Davalı alacaklı vekili, dava konusu haczin borçlu şirkete ödeme emrinin tebliğ edildiği adreste gerçekleştirildiğini, haciz yapılan otelin iki şirket tarafından birlikte işletildiğini, mülkiyet karinesinin müvekkili lehine olduğunu, mahcuzların öncesinde farklı bir takip dosyası üzerinden dava dışı Vertia... Şirketinin borcu nedeni ile haczedildiğini, üçüncü kişinin istihkak iddiasında bulunduğu malların bu şirkete ait olduğunu açıklayarak, davanın reddine karar verilmesini talep etmiştir.

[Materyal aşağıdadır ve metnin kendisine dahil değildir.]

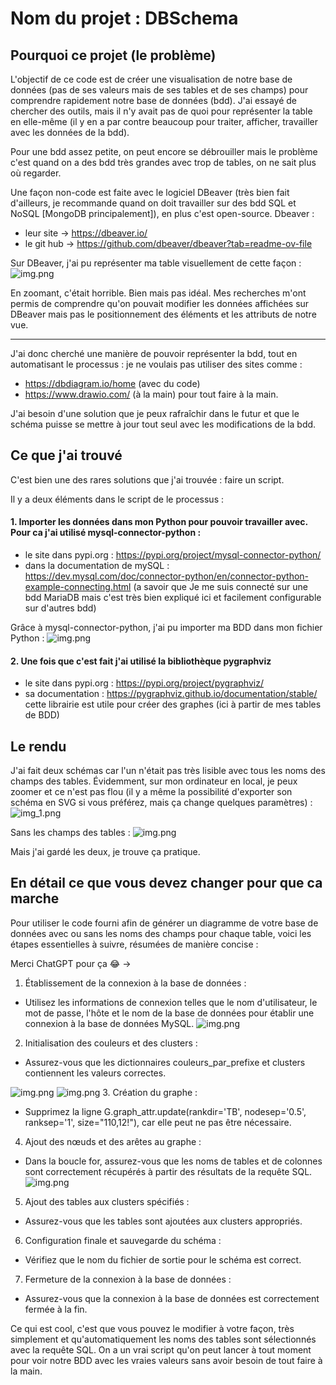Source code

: # Nom du projet : DBSchema

## Pourquoi ce projet (le problème)

L'objectif de ce code est de créer une visualisation de notre base de données (pas de ses valeurs mais de ses tables et de ses champs) pour comprendre rapidement notre base de données (bdd). J'ai essayé de chercher des outils, mais il n'y avait pas de quoi pour représenter la table en elle-même (il y en a par contre beaucoup pour traiter, afficher, travailler avec les données de la bdd).

Pour une bdd assez petite, on peut encore se débrouiller mais le problème c'est quand on a des bdd très grandes avec trop de tables, on ne sait plus où regarder.

Une façon non-code est faite avec le logiciel DBeaver (très bien fait d'ailleurs, je recommande quand on doit travailler sur des bdd SQL et NoSQL [MongoDB principalement]), en plus c'est open-source.
Dbeaver : 
- leur site -> https://dbeaver.io/
- le git hub -> https://github.com/dbeaver/dbeaver?tab=readme-ov-file

Sur DBeaver, j'ai pu représenter ma table visuellement de cette façon :
![img.png](img/dbeaver_view.png)

En zoomant, c'était horrible. Bien mais pas idéal. Mes recherches m'ont permis de comprendre qu'on pouvait modifier les données affichées sur DBeaver mais pas le positionnement des éléments et les attributs de notre vue.


----
J'ai donc cherché une manière de pouvoir représenter la bdd, tout en automatisant le processus : je ne voulais pas utiliser des sites comme :
- https://dbdiagram.io/home (avec du code)
- https://www.drawio.com/ (à la main)
pour tout faire à la main. 

J'ai besoin d'une solution que je peux rafraîchir dans le futur et que le schéma puisse se mettre à jour tout seul avec les modifications de la bdd.
## Ce que j'ai trouvé 
C'est bien une des rares solutions que j'ai trouvée : faire un script.

Il y a deux éléments dans le script de le processus :

#### 1. Importer les données dans mon Python pour pouvoir travailler avec. Pour ca j'ai utilisé mysql-connector-python :

- le site dans pypi.org : https://pypi.org/project/mysql-connector-python/
- dans la documentation de mySQL : https://dev.mysql.com/doc/connector-python/en/connector-python-example-connecting.html (a savoir que 
Je me suis connecté sur une bdd MariaDB mais c'est très bien expliqué ici et facilement configurable sur d'autres bdd)

Grâce à mysql-connector-python, j'ai pu importer ma BDD dans mon fichier Python :
![img.png](img/link_bdd.png)

#### 2. Une fois que c'est fait j'ai utilisé la bibliothèque pygraphviz 
- le site dans pypi.org : https://pypi.org/project/pygraphviz/
- sa documentation : https://pygraphviz.github.io/documentation/stable/
cette librairie est utile pour créer des graphes (ici à partir de mes tables de BDD)

## Le rendu

J'ai fait deux schémas car l'un n'était pas très lisible avec tous les noms des champs des tables. Évidemment, sur mon ordinateur en local, je peux zoomer et ce n'est pas flou (il y a même la possibilité d'exporter son schéma en SVG si vous préférez, mais ça change quelques paramètres) :
![img_1.png](img/big-bdd.png)

Sans les champs des tables :
![img.png](img/small-bdd.png)

Mais j'ai gardé les deux, je trouve ça pratique.


## En détail ce que vous devez changer pour que ca marche

Pour utiliser le code fourni afin de générer un diagramme de votre base de données avec ou sans les noms des champs pour chaque table, voici les étapes essentielles à suivre, résumées de manière concise :

Merci ChatGPT pour ça 😂 ->

1. Établissement de la connexion à la base de données :
- Utilisez les informations de connexion telles que le nom d'utilisateur, le mot de passe, l'hôte et le nom de la base de données pour établir une connexion à la base de données MySQL.
![img.png](img/link_bdd.png)
2. Initialisation des couleurs et des clusters :
- Assurez-vous que les dictionnaires couleurs_par_prefixe et clusters contiennent les valeurs correctes.

![img.png](img/color_cluster.png)
![img.png](img/couleur_prefix_champs.png)
3. Création du graphe :
- Supprimez la ligne G.graph_attr.update(rankdir='TB', nodesep='0.5', ranksep='1', size="110,12!"), car elle peut ne pas être nécessaire.
4. Ajout des nœuds et des arêtes au graphe :
- Dans la boucle for, assurez-vous que les noms de tables et de colonnes sont correctement récupérés à partir des résultats de la requête SQL.
![img.png](img/color_clusters.png)

5. Ajout des tables aux clusters spécifiés :
- Assurez-vous que les tables sont ajoutées aux clusters appropriés.
6. Configuration finale et sauvegarde du schéma :
- Vérifiez que le nom du fichier de sortie pour le schéma est correct.
7. Fermeture de la connexion à la base de données :
- Assurez-vous que la connexion à la base de données est correctement fermée à la fin.



Ce qui est cool, c'est que vous pouvez le modifier à votre façon, très simplement et qu'automatiquement les noms des tables sont sélectionnés avec la requête SQL. On a un vrai script qu'on peut lancer à tout moment pour voir notre BDD avec les vraies valeurs sans avoir besoin de tout faire à la main.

Mahkemece, haciz adresinin borçlu şirketin ticaret sicil kayıtlarında yer alan adresi olduğu, üçüncü kişi şirket ile borçlu şirket arasında organik bağ bulunduğu, borçlu şirketin alacaklılardan mal kaçırmak gayesi ile üçüncü kişi şirket üzerinden faaliyetlerine devam ettiği, muvazaalı işlemlerin alacaklıların haklarını etkilemeyeceği gerekçesiyle davanın reddine karar verilmiş, karar davacı üçüncü kişi vekili tarafından temyiz edilmiştir,
Dava, üçüncü kişinin İİK"nin 96. vd. maddelerine dayalı istihkak iddiasına ilişkindir.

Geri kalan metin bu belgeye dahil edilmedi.